Mais pourquoi donc ? Parce que ce test est très sollicitant pour les articulations. Il consiste à courir en navette des distances de 20, 40 et 60 mètres, répétées cinq fois de suite sans aucun temps de repos, pour un total de 1.200 mètres. Il s’agit d’un indicateur permettant d’évaluer la capacité à répéter des efforts intenses avec des changements de direction. On mesure ainsi l’endurance spécifique, la récupération entre les efforts et l’efficacité du déplacement. Mais pour des joueurs en phase de reprise après quelques semaines d’inactivité, les changements d’appui peuvent effectivement être traumatisants.
Si le Bronco est largement utilisé dans les clubs de Top 14 et de Pro D2, à l’ASM Clermont, on préfère s’en passer et procéder autrement pour évaluer les capacités physiques du groupe. Au Michelin, c’est le MAS Test (Maximal Aerobic Speed) qui est en vigueur. Non pas parce qu’il s’agit de l’anagramme du club, mais parce qu’il consiste à courir le plus loin possible pendant cinq minutes.

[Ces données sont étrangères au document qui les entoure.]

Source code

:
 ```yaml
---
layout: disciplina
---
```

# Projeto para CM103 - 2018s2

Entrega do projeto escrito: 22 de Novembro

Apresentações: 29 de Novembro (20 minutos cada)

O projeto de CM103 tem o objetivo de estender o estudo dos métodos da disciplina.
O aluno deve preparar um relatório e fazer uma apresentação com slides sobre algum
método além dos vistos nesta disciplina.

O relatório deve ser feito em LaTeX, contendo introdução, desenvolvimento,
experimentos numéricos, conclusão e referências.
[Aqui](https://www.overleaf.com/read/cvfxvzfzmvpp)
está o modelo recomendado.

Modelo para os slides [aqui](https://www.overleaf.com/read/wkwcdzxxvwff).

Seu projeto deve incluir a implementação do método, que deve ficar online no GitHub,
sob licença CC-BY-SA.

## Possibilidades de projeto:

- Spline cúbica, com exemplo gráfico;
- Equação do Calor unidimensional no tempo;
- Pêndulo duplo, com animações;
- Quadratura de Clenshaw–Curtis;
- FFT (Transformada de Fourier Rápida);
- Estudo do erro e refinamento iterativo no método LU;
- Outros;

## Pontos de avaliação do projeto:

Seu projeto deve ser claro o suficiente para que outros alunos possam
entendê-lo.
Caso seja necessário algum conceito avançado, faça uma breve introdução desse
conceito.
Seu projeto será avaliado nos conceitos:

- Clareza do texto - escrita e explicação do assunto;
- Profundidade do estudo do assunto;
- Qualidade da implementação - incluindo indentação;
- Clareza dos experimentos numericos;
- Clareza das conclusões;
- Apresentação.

La distance totale parcourue est ensuite utilisée pour calculer la vitesse associée à la capacité aérobie maximale. Cette valeur permet aux joueurs et aux entraîneurs de déterminer des intensités de course précises pour le travail fractionné.

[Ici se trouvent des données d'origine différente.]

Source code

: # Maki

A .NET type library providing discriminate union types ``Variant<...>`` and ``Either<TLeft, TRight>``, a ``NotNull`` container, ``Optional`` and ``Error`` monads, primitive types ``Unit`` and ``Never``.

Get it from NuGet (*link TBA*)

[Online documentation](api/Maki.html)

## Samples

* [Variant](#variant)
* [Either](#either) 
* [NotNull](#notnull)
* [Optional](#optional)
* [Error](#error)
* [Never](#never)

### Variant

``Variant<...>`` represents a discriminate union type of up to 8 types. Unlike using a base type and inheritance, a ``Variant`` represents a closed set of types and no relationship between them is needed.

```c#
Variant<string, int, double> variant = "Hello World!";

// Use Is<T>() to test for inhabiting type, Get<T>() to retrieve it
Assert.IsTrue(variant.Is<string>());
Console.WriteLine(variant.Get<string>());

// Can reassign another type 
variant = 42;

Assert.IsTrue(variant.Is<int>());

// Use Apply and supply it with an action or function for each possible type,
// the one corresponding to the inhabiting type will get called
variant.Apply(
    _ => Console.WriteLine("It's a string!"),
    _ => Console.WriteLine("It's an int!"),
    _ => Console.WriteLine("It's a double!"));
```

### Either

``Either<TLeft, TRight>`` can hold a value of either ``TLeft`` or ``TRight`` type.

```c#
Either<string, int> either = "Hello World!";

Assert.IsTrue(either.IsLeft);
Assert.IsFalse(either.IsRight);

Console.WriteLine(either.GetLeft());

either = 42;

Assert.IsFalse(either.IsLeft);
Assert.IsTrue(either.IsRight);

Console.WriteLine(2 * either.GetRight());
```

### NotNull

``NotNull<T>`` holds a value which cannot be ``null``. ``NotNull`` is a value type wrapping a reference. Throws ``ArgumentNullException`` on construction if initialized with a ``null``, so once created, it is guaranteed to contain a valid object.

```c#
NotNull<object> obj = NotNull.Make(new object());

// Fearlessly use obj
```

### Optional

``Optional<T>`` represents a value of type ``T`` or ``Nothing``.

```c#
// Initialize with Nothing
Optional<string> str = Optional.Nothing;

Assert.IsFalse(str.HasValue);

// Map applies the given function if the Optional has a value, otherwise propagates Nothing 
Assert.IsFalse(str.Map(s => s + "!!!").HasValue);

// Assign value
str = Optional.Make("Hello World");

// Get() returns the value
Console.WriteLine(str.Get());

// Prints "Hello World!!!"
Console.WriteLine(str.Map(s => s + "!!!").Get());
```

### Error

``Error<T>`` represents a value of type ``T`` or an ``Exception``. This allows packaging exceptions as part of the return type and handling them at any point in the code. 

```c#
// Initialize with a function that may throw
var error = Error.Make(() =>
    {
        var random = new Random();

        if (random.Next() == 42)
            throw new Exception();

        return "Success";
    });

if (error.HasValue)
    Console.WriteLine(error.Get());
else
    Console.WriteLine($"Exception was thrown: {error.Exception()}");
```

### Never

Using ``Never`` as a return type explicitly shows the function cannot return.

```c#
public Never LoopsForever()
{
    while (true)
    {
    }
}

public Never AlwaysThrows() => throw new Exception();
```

"Ce n’est pas nouveau pour nous, tranche Christophe Urios. On a choisi le MAS Test, qui est assez différent. Il a été amené chez nous par Ange Costella (responsable de la performance, NDLR). Je trouve qu’il est bien parce qu’il est court. Et puis surtout, il est moins traumatisant que le Bronco. Il y a moins de reprises d’accélération. Les navettes, c’est très difficile pour les joueurs... Le MAS Test est basé sur des courses de 100 mètres. Donc c’est plus facile à faire et on peut le reproduire dans l’année en fonction des périodes".
Auparavant adepte du Bronco, Ange Costella a été convaincu de l’utilité du MAS Test lors de son passage à Perpignan. C’est en assistant aux entraînements des treizistes des Dragons catalans que le technicien a changé de paradigme.

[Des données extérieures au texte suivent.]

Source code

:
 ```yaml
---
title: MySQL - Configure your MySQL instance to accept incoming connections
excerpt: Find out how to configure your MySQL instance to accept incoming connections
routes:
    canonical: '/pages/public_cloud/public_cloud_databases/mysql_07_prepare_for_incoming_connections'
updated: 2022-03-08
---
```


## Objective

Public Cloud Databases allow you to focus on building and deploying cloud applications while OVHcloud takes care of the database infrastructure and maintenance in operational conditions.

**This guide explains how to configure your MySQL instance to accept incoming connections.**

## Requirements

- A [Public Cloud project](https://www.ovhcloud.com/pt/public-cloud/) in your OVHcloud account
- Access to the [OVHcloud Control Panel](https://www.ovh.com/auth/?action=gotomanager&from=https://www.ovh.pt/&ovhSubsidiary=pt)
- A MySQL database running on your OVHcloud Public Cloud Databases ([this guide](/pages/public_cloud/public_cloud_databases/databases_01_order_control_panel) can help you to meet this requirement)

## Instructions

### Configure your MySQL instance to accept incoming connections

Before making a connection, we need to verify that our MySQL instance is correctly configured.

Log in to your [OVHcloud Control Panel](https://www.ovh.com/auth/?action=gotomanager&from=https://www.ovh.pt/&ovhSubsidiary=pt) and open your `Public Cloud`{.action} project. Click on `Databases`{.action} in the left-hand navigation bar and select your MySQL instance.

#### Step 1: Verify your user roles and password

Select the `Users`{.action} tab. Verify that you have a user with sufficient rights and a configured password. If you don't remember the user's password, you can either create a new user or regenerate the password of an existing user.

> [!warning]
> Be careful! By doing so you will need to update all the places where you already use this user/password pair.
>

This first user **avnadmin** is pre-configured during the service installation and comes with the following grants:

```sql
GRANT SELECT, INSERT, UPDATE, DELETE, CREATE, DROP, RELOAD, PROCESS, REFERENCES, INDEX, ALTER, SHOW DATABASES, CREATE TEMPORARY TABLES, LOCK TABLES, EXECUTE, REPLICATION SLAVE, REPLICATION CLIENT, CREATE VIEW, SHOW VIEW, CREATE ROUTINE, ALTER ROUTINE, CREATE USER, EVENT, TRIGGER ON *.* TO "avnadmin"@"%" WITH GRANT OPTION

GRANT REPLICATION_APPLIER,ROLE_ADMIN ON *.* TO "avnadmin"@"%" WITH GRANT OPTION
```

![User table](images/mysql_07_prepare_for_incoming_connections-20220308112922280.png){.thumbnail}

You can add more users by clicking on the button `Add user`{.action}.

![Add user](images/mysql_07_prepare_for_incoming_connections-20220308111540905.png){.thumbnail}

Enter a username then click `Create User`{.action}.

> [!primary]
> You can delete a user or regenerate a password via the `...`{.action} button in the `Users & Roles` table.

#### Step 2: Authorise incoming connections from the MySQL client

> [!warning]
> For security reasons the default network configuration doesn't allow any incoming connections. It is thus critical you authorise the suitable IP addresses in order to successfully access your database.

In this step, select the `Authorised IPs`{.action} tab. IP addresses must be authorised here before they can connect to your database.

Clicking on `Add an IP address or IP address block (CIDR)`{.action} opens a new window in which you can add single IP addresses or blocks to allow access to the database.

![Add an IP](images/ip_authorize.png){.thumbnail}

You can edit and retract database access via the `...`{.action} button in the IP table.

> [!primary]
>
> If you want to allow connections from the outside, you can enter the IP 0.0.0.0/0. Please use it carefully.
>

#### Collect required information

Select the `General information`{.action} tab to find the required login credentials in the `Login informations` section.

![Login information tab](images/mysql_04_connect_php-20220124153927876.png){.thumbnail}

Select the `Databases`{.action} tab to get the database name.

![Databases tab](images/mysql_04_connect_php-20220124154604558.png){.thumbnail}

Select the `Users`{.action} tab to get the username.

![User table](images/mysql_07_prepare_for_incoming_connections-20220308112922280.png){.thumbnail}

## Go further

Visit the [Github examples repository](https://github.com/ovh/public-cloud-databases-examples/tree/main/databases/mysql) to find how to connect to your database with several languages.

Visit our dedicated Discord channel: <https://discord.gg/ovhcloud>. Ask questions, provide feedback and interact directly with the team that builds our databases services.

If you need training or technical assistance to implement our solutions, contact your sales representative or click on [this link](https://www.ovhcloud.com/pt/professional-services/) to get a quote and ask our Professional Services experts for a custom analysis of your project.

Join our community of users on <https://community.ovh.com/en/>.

Le Bronco synonyme de blessures ?"On peut en déduire une VMA qui nous sert pour la préparation physique et la réathlétisation des joueurs. C’est un test que l’on peut répéter dans la saison car il est bien moins impactant. Avec le MAS Test, on est davantage sur un effort aérobie que sur des allers-retours assez contraignants. Si jamais on se pose des questions sur l’état physique de nos joueurs, en cinq minutes, je dispose de quelque chose. Et je peux avoir une réponse rapide sur leur évolution par rapport aux précédents tests effectués".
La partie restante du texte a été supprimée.